In considering the substantive unconscionability of the revised retainer agreement, the Referee correctly considered such factors as the proportionality of the fee to the value of the professional services rendered, the sheer amount of the fee, and the risks and rewards to the attorney upon entering into the contingency agreement. With regard to the last factor, the law firm had internally assessed the estate's claims to be worth approximately $47 million so that the contingency fee provision in the revised retainer would have meant a fee of about $19 million. Contrary to the law firm's assertion, on this record it seems highly unlikely that the firm undertook a significant risk of losing a substantial amount of fees as a result of the revised retainer agreement's contingency provision. Rather, the Referee accurately characterized this attempt by the law firm to justify its action as "nothing but a self-serving afterthought."(citations omitted)
The amount the law firm seeks ($44 million) is also disproportionate to the value of the services rendered (approximately $1.7 million) (see Lawrence v Graubard Miller, 11 NY3d at 596).
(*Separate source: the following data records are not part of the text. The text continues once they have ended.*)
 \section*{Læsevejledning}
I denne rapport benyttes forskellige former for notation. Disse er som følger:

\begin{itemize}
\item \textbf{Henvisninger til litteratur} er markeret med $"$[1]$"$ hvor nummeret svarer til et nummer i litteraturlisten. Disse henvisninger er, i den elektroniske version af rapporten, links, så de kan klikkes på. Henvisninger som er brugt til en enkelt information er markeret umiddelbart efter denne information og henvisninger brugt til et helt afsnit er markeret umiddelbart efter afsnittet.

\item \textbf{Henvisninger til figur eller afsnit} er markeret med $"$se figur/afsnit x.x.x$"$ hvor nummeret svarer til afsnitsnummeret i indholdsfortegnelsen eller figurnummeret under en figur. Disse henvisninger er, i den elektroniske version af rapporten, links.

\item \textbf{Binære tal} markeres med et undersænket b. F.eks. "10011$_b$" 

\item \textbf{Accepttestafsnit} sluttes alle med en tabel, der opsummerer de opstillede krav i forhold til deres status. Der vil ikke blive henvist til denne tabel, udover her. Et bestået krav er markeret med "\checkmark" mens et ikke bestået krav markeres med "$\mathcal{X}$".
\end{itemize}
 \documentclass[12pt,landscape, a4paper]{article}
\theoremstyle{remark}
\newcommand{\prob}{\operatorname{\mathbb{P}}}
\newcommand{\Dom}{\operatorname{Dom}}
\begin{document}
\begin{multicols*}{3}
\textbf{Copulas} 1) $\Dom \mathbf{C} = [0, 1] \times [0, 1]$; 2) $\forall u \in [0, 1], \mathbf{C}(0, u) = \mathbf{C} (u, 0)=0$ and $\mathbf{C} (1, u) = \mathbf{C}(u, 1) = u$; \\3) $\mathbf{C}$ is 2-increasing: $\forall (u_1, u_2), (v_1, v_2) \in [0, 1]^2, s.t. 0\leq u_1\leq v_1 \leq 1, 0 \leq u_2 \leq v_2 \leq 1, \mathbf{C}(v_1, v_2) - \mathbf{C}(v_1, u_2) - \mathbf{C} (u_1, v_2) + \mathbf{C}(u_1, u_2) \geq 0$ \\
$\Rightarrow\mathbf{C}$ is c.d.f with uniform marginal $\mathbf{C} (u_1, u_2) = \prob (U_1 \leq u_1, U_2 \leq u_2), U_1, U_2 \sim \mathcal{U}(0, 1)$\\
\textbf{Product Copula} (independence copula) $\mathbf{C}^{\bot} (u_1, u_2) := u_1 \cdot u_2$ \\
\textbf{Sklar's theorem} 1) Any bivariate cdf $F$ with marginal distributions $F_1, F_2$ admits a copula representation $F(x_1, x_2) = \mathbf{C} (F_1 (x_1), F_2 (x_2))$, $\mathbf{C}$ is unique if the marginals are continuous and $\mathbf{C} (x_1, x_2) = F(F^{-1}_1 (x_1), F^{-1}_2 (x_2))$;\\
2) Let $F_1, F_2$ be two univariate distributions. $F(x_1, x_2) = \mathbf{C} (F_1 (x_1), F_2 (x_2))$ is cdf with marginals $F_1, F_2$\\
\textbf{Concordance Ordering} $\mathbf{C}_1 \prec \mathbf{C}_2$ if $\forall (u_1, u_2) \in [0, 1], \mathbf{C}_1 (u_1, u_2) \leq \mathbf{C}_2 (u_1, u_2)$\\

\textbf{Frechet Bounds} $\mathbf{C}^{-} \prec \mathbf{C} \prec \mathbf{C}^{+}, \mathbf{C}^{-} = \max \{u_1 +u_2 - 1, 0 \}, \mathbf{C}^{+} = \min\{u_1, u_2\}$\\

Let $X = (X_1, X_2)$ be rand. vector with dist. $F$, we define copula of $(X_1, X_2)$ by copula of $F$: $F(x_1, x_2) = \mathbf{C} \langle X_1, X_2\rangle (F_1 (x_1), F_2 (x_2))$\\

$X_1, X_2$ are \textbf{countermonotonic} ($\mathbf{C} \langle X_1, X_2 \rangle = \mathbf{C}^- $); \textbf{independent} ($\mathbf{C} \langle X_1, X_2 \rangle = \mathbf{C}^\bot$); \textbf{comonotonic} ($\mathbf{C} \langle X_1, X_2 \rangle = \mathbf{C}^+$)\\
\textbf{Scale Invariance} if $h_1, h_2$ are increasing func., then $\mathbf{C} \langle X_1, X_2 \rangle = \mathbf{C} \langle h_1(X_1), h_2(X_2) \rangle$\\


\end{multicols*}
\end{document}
The record shows that the law firm spent a total of 3,795 hours on the litigation after the revised retainer agreement became effective, resulting in an hourly rate of $11,000, which, as the Referee stated, is "an astounding rate of return for legal services."
However, the remedy recommended by the Referee and adopted by the Surrogate — namely, a new "reasonable" fee arrangement for the parties — was improper. Where, as here, there is a preexisting, valid retainer agreement, the proper remedy is to revert to the original agreement. For the reasons found by the Referee, we reject the firm's suggestion that it receive a reduced contingency fee. Accordingly, the matter is remanded for the determination of the fees due the law firm under the original retainer agreement. Given that the firm is entitled to fees under the original retainer agreement, it is also entitled to prejudgment interest from the date of the breach. (citations omitted)
Because the individual defendants acted alone, and in secret from the rest of the law firm, with respect to the gifts, we decline to rule that such conduct by the individual defendants results in the firm's forfeiture of its lawful fees from the date the individual defendants received the gifts.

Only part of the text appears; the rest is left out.